Kidney advocates are reacting to an alarming trend in the commercial insurance industry: insurers are increasingly writing language into policy documents that attempt to exclude or limit coverage of renal care. DPC is alerting regulators at both the state and federal levels to the harm these limitations could have on patients and asking them to enforce the numerous laws that prohibit health plans from discriminating against people with ESRD.

Federal law guarantees that ESRD patients may keep their private insurance coverage for up to 30 months before enrolling in Medicare. The law also requires that health plans cannot differentiate between benefits for ESRD patients and benefits for other enrollees. Despite these laws, several insurers in several states are trying to force patients to switch to Medicare before their 30 months of private coverage expires.

Oregon: DPC joined a delegation of kidney groups for a September meeting with Oregon Insurance Commissioner Laura Cali requesting action against two insurers that discriminate against dialysis patients.

Advocates discovered that two health plans filed documents with the commissioner indicating their intention to deny or restrict coverage for dialysis. One plan description states that after three months from the onset of kidney failure, the plan will treat all dialysis therapy as out-of-network, paying providers as if the patient is a Medicare beneficiary, with the patient responsible for balances that “will not apply toward the Out-of-Pocket Maximum.”

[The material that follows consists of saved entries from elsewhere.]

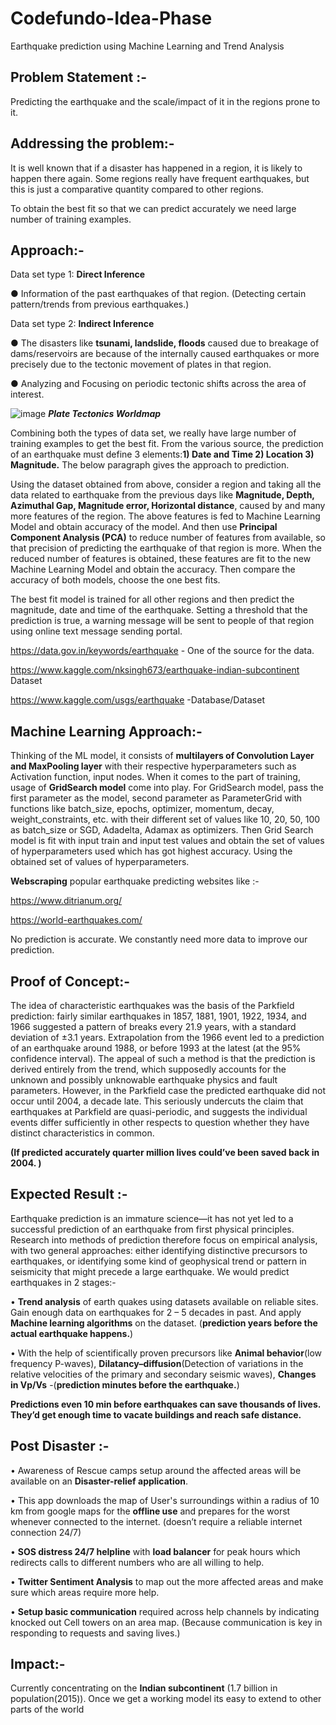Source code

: # Codefundo-Idea-Phase
Earthquake prediction using Machine Learning and Trend Analysis

## Problem Statement :-
Predicting the earthquake and the scale/impact of it in the regions prone to it. 

## Addressing the problem:- 
It is well known that if a disaster has happened in a region, it is likely to happen there again. Some regions really have frequent earthquakes, but this is just a comparative quantity compared to other regions. 

To obtain the best fit so that we can predict accurately we need large number of training examples. 

## Approach:- 
Data set type 1: **Direct Inference**

● Information of the past earthquakes of that region.  (Detecting certain pattern/trends from previous earthquakes.)

Data set type 2: **Indirect Inference**

● The disasters like **tsunami, landslide, floods** caused due to breakage of dams/reservoirs are because of the internally caused earthquakes or more precisely due to the tectonic movement of plates in that region.

● Analyzing and Focusing on periodic tectonic shifts across the area of interest.

![image](https://user-images.githubusercontent.com/29069343/46875708-0f11bf80-ce5a-11e8-8cd5-84f4f297f7db.png)
                                        ***Plate Tectonics Worldmap***
                                        

Combining both the types of data set, we really have large number of training examples to get the best fit. 
From the various source, the prediction of an earthquake must define 3 elements:**1) Date and Time 2) Location 3) Magnitude.** The below paragraph gives the approach to prediction.

 Using the dataset obtained from above, consider a region and taking all the data related to earthquake from the previous days like **Magnitude, Depth, Azimuthal Gap, Magnitude error, Horizontal distance**, caused by and many more features of the region. The above features is fed to Machine Learning Model and obtain accuracy of the model. And then use **Principal Component Analysis (PCA)** to reduce number of features from available, so that precision of predicting the earthquake of that region is more. When the reduced number of features is obtained, these features are fit to the new Machine Learning Model and obtain the accuracy. Then compare the accuracy of both models, choose the one best fits.
 
 The best fit model is trained for all other regions and then predict the magnitude, date and time of the earthquake. Setting a threshold that the prediction is true, a warning message will be sent to people of that region using online text message sending portal.
 
 
https://data.gov.in/keywords/earthquake  - One of the source for the data.

https://www.kaggle.com/nksingh673/earthquake-indian-subcontinent Dataset 

https://www.kaggle.com/usgs/earthquake -Database/Dataset

## Machine Learning Approach:-
Thinking of the ML model, it consists of **multilayers of Convolution Layer and MaxPooling layer** with their respective hyperparameters such as Activation function, input nodes. 
When it comes to the part of training, usage of **GridSearch model** come into play. 
For GridSearch model, pass the first parameter as the model, second parameter as ParameterGrid with functions like batch_size, epochs, optimizer, momentum, decay, weight_constraints, etc. with their different set of values like 10, 20, 50, 100 as batch_size or SGD, Adadelta, Adamax as optimizers. 
Then Grid Search model is fit with input train and input test values and obtain the set of values of hyperparameters used which has got highest accuracy. Using the obtained set of values of hyperparameters.

**Webscraping** popular earthquake predicting websites like :-

https://www.ditrianum.org/

https://world-earthquakes.com/

No prediction is accurate. We constantly need more data to improve our prediction.

## Proof of Concept:-

The idea of characteristic earthquakes was the basis of the Parkfield prediction: fairly similar earthquakes in 1857, 1881, 1901, 1922, 1934, and 1966 suggested a pattern of breaks every 21.9 years, with a standard deviation of ±3.1 years. Extrapolation from the 1966 event led to a prediction of an earthquake around 1988, or before 1993 at the latest (at the 95% confidence interval). The appeal of such a method is that the prediction is derived entirely from the trend, which supposedly accounts for the unknown and possibly unknowable earthquake physics and fault parameters. However, in the Parkfield case the predicted earthquake did not occur until 2004, a decade late. This seriously undercuts the claim that earthquakes at Parkfield are quasi-periodic, and suggests the individual events differ sufficiently in other respects to question whether they have distinct characteristics in common. 

**(If predicted accurately quarter million lives could’ve been saved back in 2004. )**


## Expected Result :-

Earthquake prediction is an immature science—it has not yet led to a successful prediction of an earthquake from first physical principles. Research into methods of prediction therefore focus on empirical analysis, with two general approaches: either identifying distinctive precursors to earthquakes, or identifying some kind of geophysical trend or pattern in seismicity that might precede a large earthquake.
We would predict earthquakes in 2 stages:-

•	**Trend analysis** of earth quakes using datasets available on reliable sites. Gain enough data on earthquakes for 2 – 5 decades in past. And apply **Machine learning algorithms** on the dataset. (**prediction years before the actual earthquake happens.**)

•	With the help of scientifically proven precursors like **Animal behavior**(low frequency P-waves), **Dilatancy–diffusion**(Detection of variations in the relative velocities of the primary and secondary seismic waves), **Changes in Vp/Vs** -(**prediction minutes before the earthquake.**)

**Predictions even 10 min before earthquakes can save thousands of lives. They’d get enough time to vacate buildings and reach safe distance.**


## Post Disaster :-

•	Awareness of Rescue camps setup around the affected areas will be available on an **Disaster-relief application**.

•	This app downloads the map of User's surroundings within a radius of 10 km from google maps for the **offline use** and prepares for the worst whenever connected to the internet. (doesn’t require a reliable internet connection 24/7)

•	**SOS distress 24/7 helpline** with **load balancer** for peak hours which redirects calls to different numbers who are all willing to help.

•	**Twitter Sentiment Analysis** to map out the more affected areas and make sure which areas require more help.

•	**Setup basic communication** required across help channels by indicating knocked out Cell towers on an area map. (Because communication is key in responding to requests and saving lives.)

## Impact:-

Currently concentrating on the **Indian subcontinent** (1.7 billion in population(2015)).
Once we get a working model its easy to extend to other parts of the world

Another states that “the Plan will not pay for any part of a covered expense to the extent [it] would have been paid under Medicare had the member properly enrolled in Medicare” and further states that “members with ESRD should enroll in Medicare as soon as possible.”

Commissioner Cali promised to investigate the situation in Oregon.

Federal Essential Health Benefit designations: The Center for Medicaid and Medicare Services recently posted a list of 2016 Essential Health Benefits (EHB) Benchmark Plan plans for each state. The plan descriptions for several states do not clearly state that they provide benefits for ESRD-related treatment during the first 30 months of coverage. DPC sent a comment letter to CMS expressing concern over this issue.

DPC is asking the agency to clarify disparities where one document says dialysis is covered as one of a state’s EHBs while it is not mentioned in another document. Other documents contain vague or confusing information about ESRD care, resembling the Oregon provisions described above. Another request is for CMS to explicitly mention dialysis treatment on their webpage describing EHB Benchmark Plans. DPC will continue to monitor the situation for any further development.